Since authentication is a vital component of most software, it has to be done right, but I want to save time an hassle in the future. So I looked into using an Authentication as a Service, instead of building and maintaining it myself. I found AuthaaS providers such as: Auth0, Clerk, KeyCloak, Amazon Incognito, a.o.

However they all seem so overpowered for the thing I’m trying to achieve, just plain and simple user authentication with an email and password. I don’t need Authorization, user roles, Multi-Factor Authentication, Single Sign-On, etc. Nor do I expect a huge number of total registered users.

💡 Does anyone of you outsource their user management by making use of Authentication as a Service? And if so, why that particular service? Or else, why did you decide to code it yourself?

Do you use Authentication as a Service?
  1. Yes, it saves me time and hassle in development
  2. Yes, since I just don't know how to code it myself
  3. Nah, I just code it myself
  4. No, I let others code it for me
  5. Other, see in comments below...
Vote
  1. 6

    I'm a big fan of supabase. Set up is quick and I can easily manage user data in the same platform since it provides auth/db together - I mean things like handling expiration dates if a user cancels their subscription, etc

    1. 3

      Good to hear. I have been working with firebase, as I understand supabase is quite similar. With both setup seems more simplified than coding all yourself, still it is rather low-level imho.

      On a side note, I read some posts online that their documentation is not clear and incomplete, but maybe they have fixed that by now.

      1. 2

        Yeah I think they're pretty much identical feature-wise. The documentation can be tough at times, especially without knowing the fundamentals of server/client, etc.

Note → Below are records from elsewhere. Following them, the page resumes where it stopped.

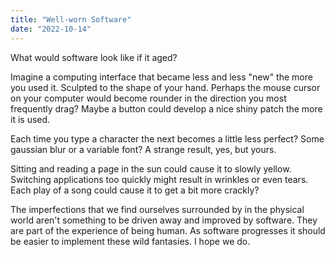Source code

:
 ```yaml
---
title: "Well-worn Software"
date: "2022-10-14"
---
```


What would software look like if it aged?

Imagine a computing interface that became less and less "new" the more you used it. Sculpted to the shape of your hand. Perhaps the mouse cursor on your computer would become rounder in the direction you most frequently drag? Maybe a button could develop a nice shiny patch the more it is used.

Each time you type a character the next becomes a little less perfect? Some gaussian blur or a variable font? A strange result, yes, but yours.

Sitting and reading a page in the sun could cause it to slowly yellow. Switching applications too quickly might result in wrinkles or even tears. Each play of a song could cause it to get a bit more crackly?

The imperfections that we find ourselves surrounded by in the physical world aren't something to be driven away and improved by software. They are part of the experience of being human. As software progresses it should be easier to implement these wild fantasies. I hope we do.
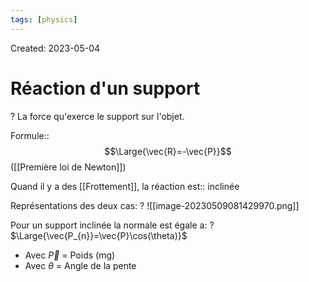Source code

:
 ```yaml
---
tags: [physics] 
---
```

Created: 2023-05-04

# Réaction d'un support
?
La force qu'exerce le support sur l'objet.
<!--SR:!2024-04-13,85,190-->

Formule::$$\Large{\vec{R}=-\vec{P}}$$ ([[Première loi de Newton]])
<!--SR:!2024-09-16,299,250-->

Quand il y a des [[Frottement]], la réaction est:: inclinée
<!--SR:!2024-08-01,170,190-->

Représentations des deux cas:
?
![[image-20230509081429970.png]]
<!--SR:!2024-04-22,81,230-->

Pour un support inclinée la normale est égale a:
?
$\Large{\vec{P_{n}}=\vec{P}\cos(\theta)}$
- Avec $\vec{P}$ = Poids (mg)
- Avec $\theta$ = Angle de la pente
<!--SR:!2024-10-27,291,226-->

        I've actually been thinking of releasing a NextJS auth tutorial with videos and a boilerplate to help people understand it better.

        1. 1

          Got it, that shouldn't be an issue here. Nevertheless I'd be very interested in checking out your tutorials once you have them!

  2. 4

    I’ve thought about this a lot. I’ve been the CTO of venture backed startups and successful bootstrapped companies, I’ve worked at fortune 50 companies, and now manage dev teams for clients of all sizes. I strongly believe in buying over building for anything that is not core to my product.

    But Auth messes with my head on this.

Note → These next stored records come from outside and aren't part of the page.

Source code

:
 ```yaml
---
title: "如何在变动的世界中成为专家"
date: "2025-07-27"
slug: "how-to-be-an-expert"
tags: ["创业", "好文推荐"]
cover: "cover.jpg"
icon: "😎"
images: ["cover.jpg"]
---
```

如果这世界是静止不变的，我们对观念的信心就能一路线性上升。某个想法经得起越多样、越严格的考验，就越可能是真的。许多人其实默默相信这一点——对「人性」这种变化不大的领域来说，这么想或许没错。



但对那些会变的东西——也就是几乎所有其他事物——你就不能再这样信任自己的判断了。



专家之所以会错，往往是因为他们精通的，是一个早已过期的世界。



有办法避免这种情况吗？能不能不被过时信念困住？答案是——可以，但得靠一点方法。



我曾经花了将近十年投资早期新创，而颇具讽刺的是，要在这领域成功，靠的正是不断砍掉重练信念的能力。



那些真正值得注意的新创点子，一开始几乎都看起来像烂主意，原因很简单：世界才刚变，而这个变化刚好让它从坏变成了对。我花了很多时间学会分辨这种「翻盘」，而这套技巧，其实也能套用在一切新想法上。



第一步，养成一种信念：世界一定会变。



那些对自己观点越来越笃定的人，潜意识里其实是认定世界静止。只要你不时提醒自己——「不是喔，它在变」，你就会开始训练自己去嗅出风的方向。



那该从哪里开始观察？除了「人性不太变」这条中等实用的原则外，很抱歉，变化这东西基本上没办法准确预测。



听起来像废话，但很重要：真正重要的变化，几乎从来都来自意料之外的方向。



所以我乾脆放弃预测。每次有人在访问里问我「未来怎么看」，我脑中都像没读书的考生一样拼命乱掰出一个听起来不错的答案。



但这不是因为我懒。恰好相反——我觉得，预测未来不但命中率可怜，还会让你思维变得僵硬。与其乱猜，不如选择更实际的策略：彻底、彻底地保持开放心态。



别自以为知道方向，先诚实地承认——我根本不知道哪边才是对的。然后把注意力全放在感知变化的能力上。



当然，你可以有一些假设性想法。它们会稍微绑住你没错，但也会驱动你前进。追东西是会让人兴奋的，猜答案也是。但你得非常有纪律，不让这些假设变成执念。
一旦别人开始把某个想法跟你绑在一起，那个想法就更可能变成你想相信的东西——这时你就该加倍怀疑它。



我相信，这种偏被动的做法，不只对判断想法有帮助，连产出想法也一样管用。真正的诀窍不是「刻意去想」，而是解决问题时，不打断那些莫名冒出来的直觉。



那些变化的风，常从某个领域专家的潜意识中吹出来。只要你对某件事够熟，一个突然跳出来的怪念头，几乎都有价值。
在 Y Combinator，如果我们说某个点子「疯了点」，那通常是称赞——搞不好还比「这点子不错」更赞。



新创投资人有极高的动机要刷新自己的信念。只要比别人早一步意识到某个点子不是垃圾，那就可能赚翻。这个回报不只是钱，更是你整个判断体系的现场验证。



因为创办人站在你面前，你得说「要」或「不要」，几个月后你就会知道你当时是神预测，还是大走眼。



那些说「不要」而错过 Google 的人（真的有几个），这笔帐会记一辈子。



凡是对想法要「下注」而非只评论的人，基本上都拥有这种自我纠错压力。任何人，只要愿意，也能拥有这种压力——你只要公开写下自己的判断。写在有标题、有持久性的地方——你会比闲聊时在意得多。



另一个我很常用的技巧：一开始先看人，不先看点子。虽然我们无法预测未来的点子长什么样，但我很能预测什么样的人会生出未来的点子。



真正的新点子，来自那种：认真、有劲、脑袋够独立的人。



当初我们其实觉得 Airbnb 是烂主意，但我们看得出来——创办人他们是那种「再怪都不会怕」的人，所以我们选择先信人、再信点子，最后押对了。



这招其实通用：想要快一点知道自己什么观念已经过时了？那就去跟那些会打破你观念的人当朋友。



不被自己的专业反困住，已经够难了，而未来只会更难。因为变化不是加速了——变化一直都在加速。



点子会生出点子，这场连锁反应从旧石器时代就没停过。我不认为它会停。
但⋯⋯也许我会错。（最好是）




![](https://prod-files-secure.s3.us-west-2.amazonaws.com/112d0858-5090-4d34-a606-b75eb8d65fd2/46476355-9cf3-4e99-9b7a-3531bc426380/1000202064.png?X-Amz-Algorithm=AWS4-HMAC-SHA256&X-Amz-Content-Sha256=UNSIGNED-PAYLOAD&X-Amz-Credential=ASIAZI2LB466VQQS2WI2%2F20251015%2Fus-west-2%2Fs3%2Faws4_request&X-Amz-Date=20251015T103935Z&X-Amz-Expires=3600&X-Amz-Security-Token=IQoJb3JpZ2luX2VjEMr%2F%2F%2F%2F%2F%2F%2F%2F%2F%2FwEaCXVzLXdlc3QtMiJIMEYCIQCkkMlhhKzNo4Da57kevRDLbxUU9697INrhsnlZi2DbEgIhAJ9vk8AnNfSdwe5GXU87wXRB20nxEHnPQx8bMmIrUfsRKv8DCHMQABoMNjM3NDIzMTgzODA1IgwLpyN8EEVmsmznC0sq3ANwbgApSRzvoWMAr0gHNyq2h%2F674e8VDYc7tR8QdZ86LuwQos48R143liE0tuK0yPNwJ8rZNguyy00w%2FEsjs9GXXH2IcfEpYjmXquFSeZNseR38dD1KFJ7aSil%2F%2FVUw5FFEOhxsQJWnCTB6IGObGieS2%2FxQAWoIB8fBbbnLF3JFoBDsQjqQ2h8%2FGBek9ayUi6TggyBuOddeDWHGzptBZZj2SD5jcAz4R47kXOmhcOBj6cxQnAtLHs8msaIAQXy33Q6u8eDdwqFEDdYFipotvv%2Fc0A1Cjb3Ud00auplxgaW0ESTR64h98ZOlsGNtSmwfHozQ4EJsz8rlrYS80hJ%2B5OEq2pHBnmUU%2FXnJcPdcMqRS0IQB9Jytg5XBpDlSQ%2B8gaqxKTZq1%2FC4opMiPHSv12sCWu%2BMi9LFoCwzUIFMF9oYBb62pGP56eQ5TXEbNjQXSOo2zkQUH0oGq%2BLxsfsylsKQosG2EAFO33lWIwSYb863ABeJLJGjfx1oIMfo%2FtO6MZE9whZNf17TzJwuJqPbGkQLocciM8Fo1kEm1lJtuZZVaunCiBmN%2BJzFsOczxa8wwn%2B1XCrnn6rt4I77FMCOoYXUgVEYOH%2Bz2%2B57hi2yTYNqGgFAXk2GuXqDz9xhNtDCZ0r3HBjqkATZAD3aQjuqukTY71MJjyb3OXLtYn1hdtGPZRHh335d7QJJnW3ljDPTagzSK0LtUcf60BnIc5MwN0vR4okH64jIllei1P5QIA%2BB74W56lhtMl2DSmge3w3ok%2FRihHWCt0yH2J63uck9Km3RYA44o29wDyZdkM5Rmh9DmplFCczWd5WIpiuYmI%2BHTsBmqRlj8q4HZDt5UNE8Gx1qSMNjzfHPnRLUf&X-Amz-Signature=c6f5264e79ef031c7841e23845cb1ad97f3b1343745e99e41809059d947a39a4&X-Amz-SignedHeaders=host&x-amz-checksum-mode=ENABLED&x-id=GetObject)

    At a recent-ish startup (series B, sold in Jan), I made the decision to use Auth0. I could have used the open source Auth framework I built before that was used in production by a previous company, but I didn’t want to have to be the expert. Auth0 was JWT based, free for low numbers, had a bunch of UI that was plug and play, etc. I regret using them.

    The first issue we ran into was “quotas”. Auth0 will rate limit you based on the number of requests they get. Even if those requests are rando bots trying dictionary attacks or breach files that have nothing to do with your service. Bots can eat up your quota, and now legitimate users are locked out. When we asked for help, they told us to turn on bot detection. After we did, they told us we needed to upgrade to the enterprise plan (~ $20k/yr). You can put your own captcha or whatever in front, but now you’re building and using a service.

    The next Auth0 issue we ran into was we had a successful marketing campaign for a free / lead magnet service. This quickly put us over the free limit of users and we had to choose to rapidly replace Auth0 while under the gun or sign an enterprise contract with them. We went with the enterprise contract.

    Even after this I was on team “buy not build”. So last month when I started building https://upfollow.app I decided to use Firebase. We used Firebase for a client build last year and it worked well. I had to rip it out.

    Firebase supports magic links/sign in with email. I wanted magic links. Firebase does not let you customize the sign in emails. Like at all. This is what I was stuck with:

    —-

    Hello,

    We received a request to sign in to upfollow-4491b using this email address, at 2024 March 05 19:17 Z. If you want to sign in with your [email protected] account, click this link:

    Sign in to upfollow-4491b

    If you did not request this link, you can safely ignore this email.

    Thanks,

    Your upfollow-4491b team

    —-

    I could not imagine what a prospective user would think about that.

    I “gave up” and just used https://npm.im/authentic-server . I added magic links pretty quickly. It works fine.

    I still don’t think I’d use something like Authentic for a client—I don’t want to be on the hook for support. I would at least try some other recs in this thread.

    I’ve learned my lesson for my own projects though. I’ll use my own Auth library.

    1. 2

      Thanks for sharing such an elaborate story @dguttman. Sounds like you have experienced the full scope of the matter.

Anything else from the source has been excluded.